→ Problem to solve: Starting at the line that contains "An important part" and ending at the line that contains "For $n = 3$", the lines below are to be given again exactly, with nothing added.
[[ Source material, beginning ]]
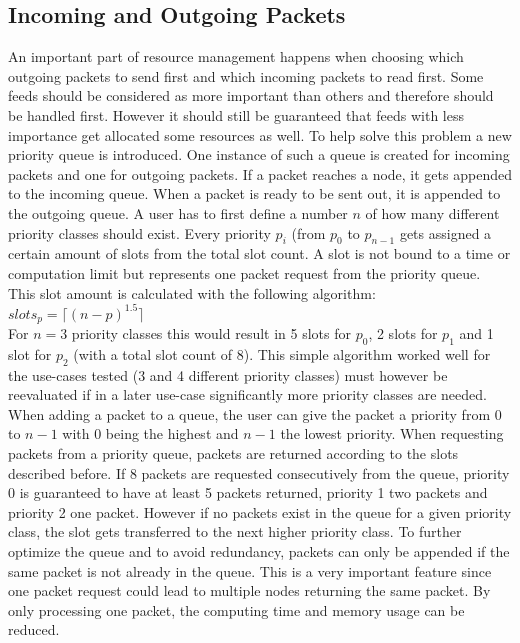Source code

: \subsection{Incoming and Outgoing Packets}
\label{sec:io}
An important part of resource management happens when choosing which outgoing packets to send first and which incoming packets to read first. Some feeds should be considered as more important than others and therefore should be handled first. However it should still be guaranteed that feeds with less importance get allocated some resources as well. To help solve this problem a new priority queue is introduced. One instance of such a queue is created for incoming packets and one for outgoing packets. If a packet reaches a node, it gets appended to the incoming queue. When a packet is ready to be sent out, it is appended to the outgoing queue. A user has to first define a number $n$ of how many different priority classes should exist. Every priority $p_i$ (from $p_0$ to $p_{n - 1}$ gets assigned a certain amount of slots from the total slot count. A slot is not bound to a time or computation limit but represents one packet request from the priority queue. This slot amount is calculated with the following algorithm: \\ 
$slots_p = \lceil (n - p)^{1.5} \rceil$ \\
For $n = 3$ priority classes this would result in 5 slots for $p_0$, 2 slots for $p_1$ and 1 slot for $p_2$ (with a total slot count of 8). This simple algorithm worked well for the use-cases tested (3 and 4 different priority classes) must however be reevaluated if in a later use-case significantly more priority classes are needed. \\
When adding a packet to a queue, the user can give the packet a priority from 0 to $n - 1$ with 0 being the highest and $n-1$ the lowest priority. When requesting packets from a priority queue, packets are returned according to the slots described before. If 8 packets are requested consecutively from the queue, priority 0 is guaranteed to have at least 5 packets returned, priority 1 two packets and priority 2 one packet. However if no packets exist in the queue for a given priority class, the slot gets transferred to the next higher priority class. To further optimize the queue and to avoid redundancy, packets can only be appended if the same packet is not already in the queue. This is a very important feature since one packet request could lead to multiple nodes returning the same packet. By only processing one packet, the computing time and memory usage can be reduced.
[[ Source material, end ]]
→ Response to this exercise:
An important part of resource management happens when choosing which outgoing packets to send first and which incoming packets to read first. Some feeds should be considered as more important than others and therefore should be handled first. However it should still be guaranteed that feeds with less importance get allocated some resources as well. To help solve this problem a new priority queue is introduced. One instance of such a queue is created for incoming packets and one for outgoing packets. If a packet reaches a node, it gets appended to the incoming queue. When a packet is ready to be sent out, it is appended to the outgoing queue. A user has to first define a number $n$ of how many different priority classes should exist. Every priority $p_i$ (from $p_0$ to $p_{n - 1}$ gets assigned a certain amount of slots from the total slot count. A slot is not bound to a time or computation limit but represents one packet request from the priority queue. This slot amount is calculated with the following algorithm: \\ 
$slots_p = \lceil (n - p)^{1.5} \rceil$ \\
For $n = 3$ priority classes this would result in 5 slots for $p_0$, 2 slots for $p_1$ and 1 slot for $p_2$ (with a total slot count of 8). This simple algorithm worked well for the use-cases tested (3 and 4 different priority classes) must however be reevaluated if in a later use-case significantly more priority classes are needed. \\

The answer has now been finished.